## [INPUT FOR THIS TASK]
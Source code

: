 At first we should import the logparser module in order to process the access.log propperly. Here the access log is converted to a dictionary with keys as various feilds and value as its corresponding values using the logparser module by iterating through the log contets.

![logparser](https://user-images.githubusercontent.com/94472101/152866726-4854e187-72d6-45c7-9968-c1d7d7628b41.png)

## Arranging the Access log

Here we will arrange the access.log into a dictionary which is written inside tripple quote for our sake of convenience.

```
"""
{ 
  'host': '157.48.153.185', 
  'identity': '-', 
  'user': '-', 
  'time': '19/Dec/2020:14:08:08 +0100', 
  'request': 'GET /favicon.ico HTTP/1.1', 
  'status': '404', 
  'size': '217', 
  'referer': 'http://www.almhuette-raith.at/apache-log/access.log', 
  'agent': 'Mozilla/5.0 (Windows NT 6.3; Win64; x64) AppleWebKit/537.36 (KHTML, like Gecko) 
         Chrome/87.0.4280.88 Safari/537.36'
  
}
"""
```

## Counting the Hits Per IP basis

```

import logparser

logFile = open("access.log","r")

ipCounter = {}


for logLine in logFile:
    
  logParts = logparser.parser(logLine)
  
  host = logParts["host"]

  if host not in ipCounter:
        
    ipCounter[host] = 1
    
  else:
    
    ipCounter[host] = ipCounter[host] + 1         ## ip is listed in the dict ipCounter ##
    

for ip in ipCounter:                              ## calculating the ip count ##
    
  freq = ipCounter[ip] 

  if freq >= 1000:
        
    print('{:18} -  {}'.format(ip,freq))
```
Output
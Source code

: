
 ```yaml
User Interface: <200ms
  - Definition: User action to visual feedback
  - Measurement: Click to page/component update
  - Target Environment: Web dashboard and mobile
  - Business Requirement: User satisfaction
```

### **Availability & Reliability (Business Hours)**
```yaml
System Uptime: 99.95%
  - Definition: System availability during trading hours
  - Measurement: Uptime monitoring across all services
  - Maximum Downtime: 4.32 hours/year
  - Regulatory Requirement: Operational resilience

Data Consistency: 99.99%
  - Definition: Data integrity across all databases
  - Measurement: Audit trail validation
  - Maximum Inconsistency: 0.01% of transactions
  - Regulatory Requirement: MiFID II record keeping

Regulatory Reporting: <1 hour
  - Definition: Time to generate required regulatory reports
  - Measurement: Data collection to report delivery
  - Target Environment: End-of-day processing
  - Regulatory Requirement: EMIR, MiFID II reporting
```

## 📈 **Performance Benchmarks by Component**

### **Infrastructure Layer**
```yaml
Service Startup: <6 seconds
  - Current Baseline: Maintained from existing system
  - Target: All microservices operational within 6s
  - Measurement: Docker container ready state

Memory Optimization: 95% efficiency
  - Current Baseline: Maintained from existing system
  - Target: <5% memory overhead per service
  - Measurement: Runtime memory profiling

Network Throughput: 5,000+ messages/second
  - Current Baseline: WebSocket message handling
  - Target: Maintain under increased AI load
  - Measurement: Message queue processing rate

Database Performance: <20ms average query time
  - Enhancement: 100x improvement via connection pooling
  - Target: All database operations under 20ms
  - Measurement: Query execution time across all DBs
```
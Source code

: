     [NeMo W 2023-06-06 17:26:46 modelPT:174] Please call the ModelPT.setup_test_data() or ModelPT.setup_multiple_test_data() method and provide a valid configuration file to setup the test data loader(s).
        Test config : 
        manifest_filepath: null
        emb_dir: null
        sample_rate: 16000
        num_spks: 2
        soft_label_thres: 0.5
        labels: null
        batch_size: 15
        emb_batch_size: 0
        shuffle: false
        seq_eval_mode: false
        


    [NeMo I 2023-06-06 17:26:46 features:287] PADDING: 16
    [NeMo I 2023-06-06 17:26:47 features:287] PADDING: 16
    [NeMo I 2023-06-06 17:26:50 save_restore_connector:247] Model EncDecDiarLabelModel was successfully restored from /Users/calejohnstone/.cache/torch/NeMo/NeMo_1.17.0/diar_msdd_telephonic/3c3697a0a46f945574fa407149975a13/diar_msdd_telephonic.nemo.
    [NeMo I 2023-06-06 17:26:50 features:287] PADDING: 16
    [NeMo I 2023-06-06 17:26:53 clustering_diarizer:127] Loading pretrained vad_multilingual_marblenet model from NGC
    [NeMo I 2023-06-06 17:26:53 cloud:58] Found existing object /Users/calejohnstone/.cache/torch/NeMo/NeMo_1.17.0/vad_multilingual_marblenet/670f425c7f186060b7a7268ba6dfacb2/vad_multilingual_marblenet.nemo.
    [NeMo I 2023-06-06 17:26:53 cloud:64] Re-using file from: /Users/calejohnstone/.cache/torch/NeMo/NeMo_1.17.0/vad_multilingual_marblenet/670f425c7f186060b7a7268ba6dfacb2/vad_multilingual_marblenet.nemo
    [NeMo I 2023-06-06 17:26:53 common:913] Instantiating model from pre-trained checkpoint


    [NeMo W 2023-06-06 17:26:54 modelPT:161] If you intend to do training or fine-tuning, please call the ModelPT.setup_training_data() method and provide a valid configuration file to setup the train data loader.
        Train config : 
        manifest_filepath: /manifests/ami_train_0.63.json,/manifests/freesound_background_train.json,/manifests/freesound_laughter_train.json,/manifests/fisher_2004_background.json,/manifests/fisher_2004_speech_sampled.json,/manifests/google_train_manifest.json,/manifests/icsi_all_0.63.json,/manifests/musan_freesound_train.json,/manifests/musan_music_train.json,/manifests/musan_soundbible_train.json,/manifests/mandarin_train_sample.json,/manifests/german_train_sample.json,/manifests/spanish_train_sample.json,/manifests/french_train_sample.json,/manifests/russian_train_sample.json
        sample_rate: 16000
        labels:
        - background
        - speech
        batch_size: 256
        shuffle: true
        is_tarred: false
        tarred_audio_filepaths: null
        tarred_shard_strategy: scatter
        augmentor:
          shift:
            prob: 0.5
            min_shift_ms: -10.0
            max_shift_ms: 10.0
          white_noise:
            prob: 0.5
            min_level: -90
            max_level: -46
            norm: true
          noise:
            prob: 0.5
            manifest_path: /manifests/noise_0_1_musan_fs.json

## [TASK INSTRUCTIONS]
Please output the material above exactly as it reads.

## [EXERCISE OUTPUT]
Source code

: At first we should import the logparser module in order to process the access.log propperly. Here the access log is converted to a dictionary with keys as various feilds and value as its corresponding values using the logparser module by iterating through the log contets.

![logparser](https://user-images.githubusercontent.com/94472101/152866726-4854e187-72d6-45c7-9968-c1d7d7628b41.png)

## Arranging the Access log

Here we will arrange the access.log into a dictionary which is written inside tripple quote for our sake of convenience.

```
"""
{ 
  'host': '157.48.153.185', 
  'identity': '-', 
  'user': '-', 
  'time': '19/Dec/2020:14:08:08 +0100', 
  'request': 'GET /favicon.ico HTTP/1.1', 
  'status': '404', 
  'size': '217', 
  'referer': 'http://www.almhuette-raith.at/apache-log/access.log', 
  'agent': 'Mozilla/5.0 (Windows NT 6.3; Win64; x64) AppleWebKit/537.36 (KHTML, like Gecko) 
         Chrome/87.0.4280.88 Safari/537.36'
  
}
"""
```

## Counting the Hits Per IP basis

```

import logparser

logFile = open("access.log","r")

ipCounter = {}


for logLine in logFile:
    
  logParts = logparser.parser(logLine)
  
  host = logParts["host"]

  if host not in ipCounter:
        
    ipCounter[host] = 1
    
  else:
    
    ipCounter[host] = ipCounter[host] + 1         ## ip is listed in the dict ipCounter ##
    

for ip in ipCounter:                              ## calculating the ip count ##
    
  freq = ipCounter[ip] 

  if freq >= 1000:
        
    print('{:18} -  {}'.format(ip,freq))
```
Output
Source code

:
 ```yaml
User Interface: <200ms
  - Definition: User action to visual feedback
  - Measurement: Click to page/component update
  - Target Environment: Web dashboard and mobile
  - Business Requirement: User satisfaction
```

### **Availability & Reliability (Business Hours)**
```yaml
System Uptime: 99.95%
  - Definition: System availability during trading hours
  - Measurement: Uptime monitoring across all services
  - Maximum Downtime: 4.32 hours/year
  - Regulatory Requirement: Operational resilience

Data Consistency: 99.99%
  - Definition: Data integrity across all databases
  - Measurement: Audit trail validation
  - Maximum Inconsistency: 0.01% of transactions
  - Regulatory Requirement: MiFID II record keeping

Regulatory Reporting: <1 hour
  - Definition: Time to generate required regulatory reports
  - Measurement: Data collection to report delivery
  - Target Environment: End-of-day processing
  - Regulatory Requirement: EMIR, MiFID II reporting
```

## 📈 **Performance Benchmarks by Component**

### **Infrastructure Layer**
```yaml
Service Startup: <6 seconds
  - Current Baseline: Maintained from existing system
  - Target: All microservices operational within 6s
  - Measurement: Docker container ready state

Memory Optimization: 95% efficiency
  - Current Baseline: Maintained from existing system
  - Target: <5% memory overhead per service
  - Measurement: Runtime memory profiling

Network Throughput: 5,000+ messages/second
  - Current Baseline: WebSocket message handling
  - Target: Maintain under increased AI load
  - Measurement: Message queue processing rate

Database Performance: <20ms average query time
  - Enhancement: 100x improvement via connection pooling
  - Target: All database operations under 20ms
  - Measurement: Query execution time across all DBs
```
Source code

:     [NeMo W 2023-06-06 17:26:46 modelPT:174] Please call the ModelPT.setup_test_data() or ModelPT.setup_multiple_test_data() method and provide a valid configuration file to setup the test data loader(s).
        Test config : 
        manifest_filepath: null
        emb_dir: null
        sample_rate: 16000
        num_spks: 2
        soft_label_thres: 0.5
        labels: null
        batch_size: 15
        emb_batch_size: 0
        shuffle: false
        seq_eval_mode: false
        


    [NeMo I 2023-06-06 17:26:46 features:287] PADDING: 16
    [NeMo I 2023-06-06 17:26:47 features:287] PADDING: 16
    [NeMo I 2023-06-06 17:26:50 save_restore_connector:247] Model EncDecDiarLabelModel was successfully restored from /Users/calejohnstone/.cache/torch/NeMo/NeMo_1.17.0/diar_msdd_telephonic/3c3697a0a46f945574fa407149975a13/diar_msdd_telephonic.nemo.
    [NeMo I 2023-06-06 17:26:50 features:287] PADDING: 16
    [NeMo I 2023-06-06 17:26:53 clustering_diarizer:127] Loading pretrained vad_multilingual_marblenet model from NGC
    [NeMo I 2023-06-06 17:26:53 cloud:58] Found existing object /Users/calejohnstone/.cache/torch/NeMo/NeMo_1.17.0/vad_multilingual_marblenet/670f425c7f186060b7a7268ba6dfacb2/vad_multilingual_marblenet.nemo.
    [NeMo I 2023-06-06 17:26:53 cloud:64] Re-using file from: /Users/calejohnstone/.cache/torch/NeMo/NeMo_1.17.0/vad_multilingual_marblenet/670f425c7f186060b7a7268ba6dfacb2/vad_multilingual_marblenet.nemo
    [NeMo I 2023-06-06 17:26:53 common:913] Instantiating model from pre-trained checkpoint


    [NeMo W 2023-06-06 17:26:54 modelPT:161] If you intend to do training or fine-tuning, please call the ModelPT.setup_training_data() method and provide a valid configuration file to setup the train data loader.
        Train config : 
        manifest_filepath: /manifests/ami_train_0.63.json,/manifests/freesound_background_train.json,/manifests/freesound_laughter_train.json,/manifests/fisher_2004_background.json,/manifests/fisher_2004_speech_sampled.json,/manifests/google_train_manifest.json,/manifests/icsi_all_0.63.json,/manifests/musan_freesound_train.json,/manifests/musan_music_train.json,/manifests/musan_soundbible_train.json,/manifests/mandarin_train_sample.json,/manifests/german_train_sample.json,/manifests/spanish_train_sample.json,/manifests/french_train_sample.json,/manifests/russian_train_sample.json
        sample_rate: 16000
        labels:
        - background
        - speech
        batch_size: 256
        shuffle: true
        is_tarred: false
        tarred_audio_filepaths: null
        tarred_shard_strategy: scatter
        augmentor:
          shift:
            prob: 0.5
            min_shift_ms: -10.0
            max_shift_ms: 10.0
          white_noise:
            prob: 0.5
            min_level: -90
            max_level: -46
            norm: true
          noise:
            prob: 0.5
            manifest_path: /manifests/noise_0_1_musan_fs.json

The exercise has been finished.